Data gathered through measures of brain activity (such as MRI or EEG) show that threats to any of the social concerns listed above trigger physiological response in the same way as a physical threat. The same neural responses that drive us toward food or away from predators are triggered by our perceptions of the way we are treated by other people. Being ostracised, for example, activates similar neural responses to being hungry. Threats to our status elevate the level of cortisol, which is also associated with sleep deprivation and chronic anxiety. In MRI tests, lack of clarity and unpredictability light up the same areas in the brain as physical pain.
Feeling threatened blocks our creativity, reduces our ability to solve problems, and makes it harder for us to communicate and collaborate with others. But, when we feel rewarded, our self-confidence soars, we feel empowered, and we want to do a good job. What makes the SCARF model useful, is that it identifies the five domains that activate the primary reward or primary threat circuitry in a person’s brain. Therefore, SCARF model can be used to plan interactions with other people in such a way that you minimize threats and maximize rewards in each of the five areas (or domains, as they’re called). And, even better, the technique can be used to go on and activate the other person’s reward response, and so motivate that person more effectively by using their internal reward system.Model can help to minimize perceived threats, and to maximize the positive feelings generated through reward when working alongside others. Doing this can help to collaborate better, to coach people, and to provide more effective training and feedback.
What is Scarf Model?
The SCARF model, posited by David Rock in 2008, seeks to explain why our brains influence us to behave in certain ways. This is based on minimize threat and maximize reward, which helps in engaging people better as engaged employees are far more productive.These five are environmental factors which Brain is monitoring, and these elements have a tremendous impact on motivation.
The acronym SCARF stands for:
- Status: How important we are compared to others
- Certainty: How we can predict the future
- Autonomy: How in control we feel of our environment
- Relatedness: How safe we feel with other people
- Fairness: How fairly we perceive exchanges with others to be
Status
The Status domain means that we are constantly evaluating our own importance relative to others. Status is about relative importance, ‘pecking order’ and seniority. Humans hold a representation of status in relation to others when in conversations, and this affects mental processes in many ways.
The brain thinks about status using similar circuits for processing numbers. One’s sense of status goes up when one feels ‘better than’ another person. In this instance the primary reward circuitry is activated, in particular the striatum, which increases dopamine levels.

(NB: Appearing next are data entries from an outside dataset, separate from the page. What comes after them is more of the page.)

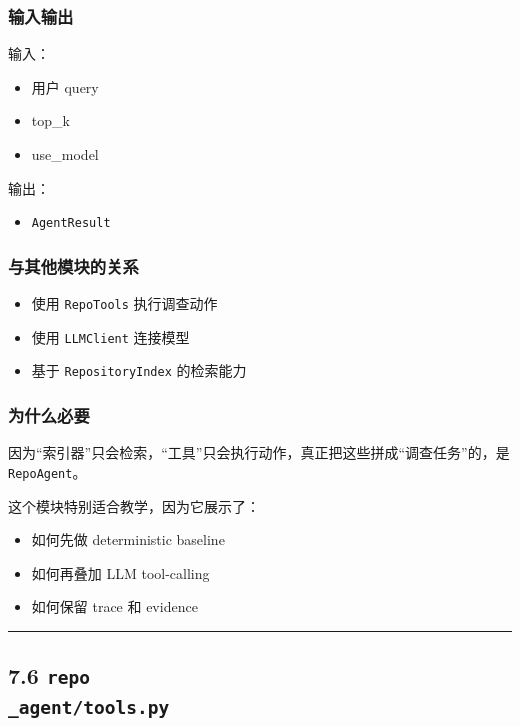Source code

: \documentclass[UTF8,12pt,openany]{ctexbook}
\begin{document}
\subsubsection{输入输出}

输入：\par

\begin{itemize}
\item 用户 query
\item top\_k
\item use\_model
\end{itemize}

输出：\par

\begin{itemize}
\item \texttt{AgentResult}
\end{itemize}

\subsubsection{与其他模块的关系}

\begin{itemize}
\item 使用 \texttt{RepoTools} 执行调查动作
\item 使用 \texttt{LLMClient} 连接模型
\item 基于 \texttt{RepositoryIndex} 的检索能力
\end{itemize}

\subsubsection{为什么必要}

因为“索引器”只会检索，“工具”只会执行动作，真正把这些拼成“调查任务”的，是 \texttt{RepoAgent}。\par

这个模块特别适合教学，因为它展示了：\par

\begin{itemize}
\item 如何先做 deterministic baseline
\item 如何再叠加 LLM tool-calling
\item 如何保留 trace 和 evidence
\end{itemize}

\hrule

\subsection{7.6 \texttt{repo\\_agent/tools.py}}
\end{document}
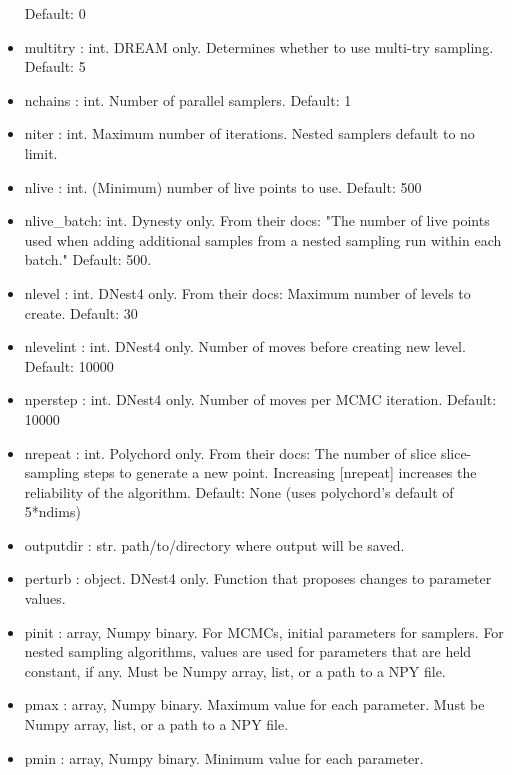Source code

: \documentclass[letterpaper, 12pt]{article}
\begin{document}
\begin{itemize}
                      Default: 0
\item multitry : int. DREAM only. Determines whether to use multi-try sampling. 
                      Default: 5
\item nchains : int. Number of parallel samplers. Default: 1
\item niter : int. Maximum number of iterations.  Nested samplers  
                       default to no limit.
\item nlive : int. (Minimum) number of live points to use. Default: 500
\item nlive\_batch: int. Dynesty only. From their docs: "The number of  
                         live points used when adding additional  
                         samples from a nested sampling run within  
                         each batch."  Default: 500.
\item nlevel : int. DNest4 only. From their docs: Maximum number of levels to 
                    create.  Default: 30
\item nlevelint : int. DNest4 only. Number of moves before creating new level. 
                       Default: 10000
\item nperstep : int. DNest4 only. Number of moves per MCMC iteration.  
                      Default: 10000
\item nrepeat : int. Polychord only.  From their docs: The number of 
                     slice slice-sampling steps to generate a new 
                     point.  Increasing [nrepeat] increases the 
                     reliability of the algorithm.  Default: None 
                     (uses polychord's default of 5*ndims)
\item outputdir : str. path/to/directory where output will be saved.
\item perturb : object. DNest4 only. Function that proposes changes to 
                        parameter values.
\item pinit : array, Numpy binary. For MCMCs, initial parameters for  
                            samplers.  For nested sampling algorithms,  
                            values are used for parameters that are held  
                            constant, if any. 
                        Must be Numpy array, list, or a path to a NPY file.
\item pmax : array, Numpy binary. Maximum value for each parameter. 
                        Must be Numpy array, list, or a path to a NPY file.
\item pmin : array, Numpy binary. Minimum value for each parameter. 

\end{itemize}
\end{document}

One study showed that an increase in status was similar in strength to a financial windfall. Winning a swimming race, a card game or an argument probably feels good because of the perception of increased status and the resulting reward circuitry being activated. The perception of a potential or real reduction in status can generate a strong threat response. It's no surprise people are motivated to act in ways that positively improve their status. But perhaps more importantly, Rock points out that the "perception of a potential or real reduction in status can generate a strong threat response." Citing research on social rejection, Rock notes that a hit to status can light up the same regions of the brain as physical pain. Expect people to approach things that improve status and to disengage or avoid things that threaten it.
Certanity
The importance of certainty can be seen as a result of the brain's effort to conserve energy, which derives from the limited capacity of the prefrontal cortex, the seat of executive function.
We resist mental effort around decision-making and impulse control because we're preserving resources in case we need them more urgently in the next moment and the same dynamic contributes to our resistance to uncertainty. When we're acting with sufficient certainty, our brain senses patterns, successfully predicts next steps, and operates much more efficiently. But when we lack certainty and can't predict what will happen next, the brain must use dramatically more resources, involving the more energy-intensive prefrontal cortex, to process moment-to-moment experience.
That said, it's useful to distinguish mild uncertainty from excessive uncertainty. The former triggers a mild threat response, generating just enough adrenalin and dopamine to spark curiosity and energize people to solve problems. However, when perceived uncertainty gets out of hand, people panic and make bad decisions.Any ambiguity creates a threat response. The brain is a certainty, creating a machine, and always trying to predict what is going to happen next.People feel much more particular about their world when they have the knowledge, which puts their mind more at ease and therefore makes them better able to solve severe problems.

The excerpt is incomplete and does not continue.